2) Capitalism is an economic system that very often exploits workers and the poor so the rich can accumulate more wealth.
Even though Marx bungled the first point, a lot of his critique about the second point still stands.
I'm relying on Value, Price, and Profit (K. Marx). It doesn't seem false to me. Granted, production has changed since Marx's work was written. Automation (computers, robots) have greatly reduced the amount of labor required to create wealth. A great deal of wealth is produced by the manipulation of currencies, stocks, bonds, etc. -- which went on in KM's day too, but it was more localized, wasn't instantaneous (programmed buying and selling several times a second) and it wasn't globalized on line, as it is now. Wealth from finance, which isn't very closely linked to any actual physical process, is a primary source of wealth for the 1%, as Piketty showed (haven't read him, either -- just about his book).
Still, outside of the automated factory, or the automated egg laying operation, labor is still required to produce wealth; it doesn't appear without labor being applied to material. The share of the value that labor receives is still smaller than the share of the value (wealth) created.
What is wrong with that understanding?
However, if you take the labor theory of value as a loose guide about how society organizes production, the way many Marxists do nowadays, then yeah I suppose it still has some merit.
I believe you and I are largely on the same page, but in terms of Marxist economics, one thing that bothers me about this remark is that Marx is pretty clear that real wealth (i.e. surplus value as profit) cannot be created through the mere circulation of capital and, arguably, manipulation of financial instruments is precisely and only that. It's clear that the illusion of wealth can be created in this way, but illusions that are in the end exposed for what they are (and when they are exposed, they manifest in one form of economic crisis).
Agreed, and I'm guilty of being one of the people that tend to compartmentalise Marx's economics from the rest of his theorizing. I happen to think that you can drop the historical materialism (particularly the materialism part) and retain the economic part without contradiction, although I could always be wrong about that.

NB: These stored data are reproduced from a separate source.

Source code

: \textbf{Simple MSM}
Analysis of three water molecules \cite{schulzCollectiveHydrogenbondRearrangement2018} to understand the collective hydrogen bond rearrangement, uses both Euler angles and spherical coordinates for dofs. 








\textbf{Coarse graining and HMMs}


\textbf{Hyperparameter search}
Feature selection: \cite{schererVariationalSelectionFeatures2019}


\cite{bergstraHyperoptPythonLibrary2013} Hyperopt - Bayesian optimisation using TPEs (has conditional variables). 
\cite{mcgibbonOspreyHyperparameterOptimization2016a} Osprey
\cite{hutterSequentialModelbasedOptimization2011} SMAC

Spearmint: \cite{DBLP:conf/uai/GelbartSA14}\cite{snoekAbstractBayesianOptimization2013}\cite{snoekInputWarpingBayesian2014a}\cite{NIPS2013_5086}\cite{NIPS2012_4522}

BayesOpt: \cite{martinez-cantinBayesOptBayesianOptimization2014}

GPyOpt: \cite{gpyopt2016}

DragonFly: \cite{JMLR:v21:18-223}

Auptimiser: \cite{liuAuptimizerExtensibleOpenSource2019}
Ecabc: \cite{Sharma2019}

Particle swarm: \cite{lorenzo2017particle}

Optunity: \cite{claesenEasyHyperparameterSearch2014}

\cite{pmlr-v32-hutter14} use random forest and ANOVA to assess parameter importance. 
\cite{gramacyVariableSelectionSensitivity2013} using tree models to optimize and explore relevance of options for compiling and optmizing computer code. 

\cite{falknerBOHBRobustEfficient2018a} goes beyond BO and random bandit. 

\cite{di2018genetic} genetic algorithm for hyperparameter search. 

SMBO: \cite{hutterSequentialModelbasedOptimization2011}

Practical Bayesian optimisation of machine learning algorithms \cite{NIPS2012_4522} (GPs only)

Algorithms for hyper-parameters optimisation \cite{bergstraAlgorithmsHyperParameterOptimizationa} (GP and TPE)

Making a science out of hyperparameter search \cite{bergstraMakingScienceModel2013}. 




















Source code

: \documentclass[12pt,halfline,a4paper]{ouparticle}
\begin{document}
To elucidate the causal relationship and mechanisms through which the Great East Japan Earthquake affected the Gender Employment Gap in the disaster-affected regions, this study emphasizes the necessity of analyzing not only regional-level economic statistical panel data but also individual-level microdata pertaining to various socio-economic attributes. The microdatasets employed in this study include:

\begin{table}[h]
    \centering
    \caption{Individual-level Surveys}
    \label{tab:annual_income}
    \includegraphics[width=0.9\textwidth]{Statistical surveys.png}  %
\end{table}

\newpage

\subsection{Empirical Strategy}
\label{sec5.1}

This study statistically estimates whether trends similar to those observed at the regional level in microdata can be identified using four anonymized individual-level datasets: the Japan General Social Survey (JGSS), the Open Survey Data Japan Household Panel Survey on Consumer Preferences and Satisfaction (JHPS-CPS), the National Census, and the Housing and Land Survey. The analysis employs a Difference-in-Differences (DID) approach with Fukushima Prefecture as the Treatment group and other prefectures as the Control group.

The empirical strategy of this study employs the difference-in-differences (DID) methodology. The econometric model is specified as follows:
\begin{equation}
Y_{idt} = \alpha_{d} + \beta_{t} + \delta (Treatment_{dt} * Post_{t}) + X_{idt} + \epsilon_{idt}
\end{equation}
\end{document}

The transformation problem has a number of different attempted solutions - Kliman's is the one I'm inclined to go for, if only because it seems to involve the most sympathetic reading of Marx's economic theory. There are of course, as you point out, problems with measuring the role of labour in the production process, particularly when the notion of labour in use is that of socially productive labour (and so no straightforward count of hours or calories expended is going to do the job). However, these are problems that seem in principle manageable.
As for the labour theory of value (as understood by contemporary Marxist economists) being determinisitic, the evidence for it is statistical, so it seems to be regarded as a stochastic theory rather than a strictly deterministic one.

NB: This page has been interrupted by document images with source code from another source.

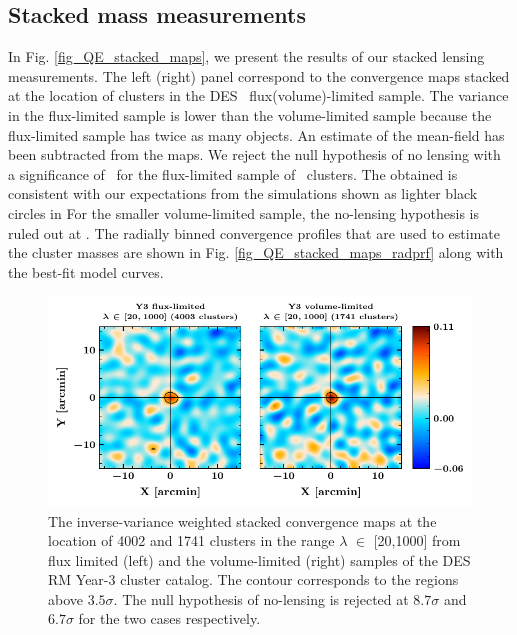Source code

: \subsection{Stacked mass measurements}
\label{sec_temp_results}
In Fig. \ref{fig_QE_stacked_maps}, we present the results of our stacked lensing measurements. 
The left (right) panel correspond to the convergence maps stacked at the location of clusters in the DES \whichyear\ flux(volume)-limited sample.
The variance in the flux-limited sample is lower than the volume-limited sample because the flux-limited sample has twice as many objects. 
An estimate of the mean-field has been subtracted from the maps.
We reject the null hypothesis of no lensing with a significance of \howmanysigmaforfullsample\ for the flux-limited sample of \howmanyclustersinfullsample\ clusters. 
The obtained \snr{} is consistent with our expectations from the simulations shown as lighter black circles in %
For the smaller volume-limited sample, the no-lensing hypothesis is ruled out at  \howmanysigmaforcosmosample.
The radially binned convergence profiles that are used to estimate the cluster masses are shown in Fig. \ref{fig_QE_stacked_maps_radprf} along with the best-fit model curves. 
\begin{figure}
\includegraphics[width=\linewidth]{figs/kappa_model_MF_y3_v6_4_22_full_vl_JODY.pdf}
\caption{The inverse-variance weighted stacked convergence maps at the location of 4002 and 1741 clusters in the range $\lambda$ $\in$ [20,1000] from flux limited (left) and the volume-limited (right) samples of the DES RM Year-3 cluster catalog. The contour corresponds to the regions above $3.5 \sigma$. The null hypothesis of no-lensing is rejected at $8.7\sigma$ and $6.7 \sigma $ for the two cases respectively.}
\label{fig:fig_QE_stacked_maps}
\end{figure}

I think LD Saunders was more having a dig at me, not you - but perhaps you just meant people like you who (I assume) hold some form or another of the labour theory of value.
For Marxists who try to eliminate the labour theory of value, apparently it is still a fairly active controversy
https://paulcockshott.wordpress.com/2018/04/05/did-marx-have-a-labour-theory-of-value/
Like the blogger there, I don't really see how Marx makes sense without some form of LTV, but always worth keeping an open mind.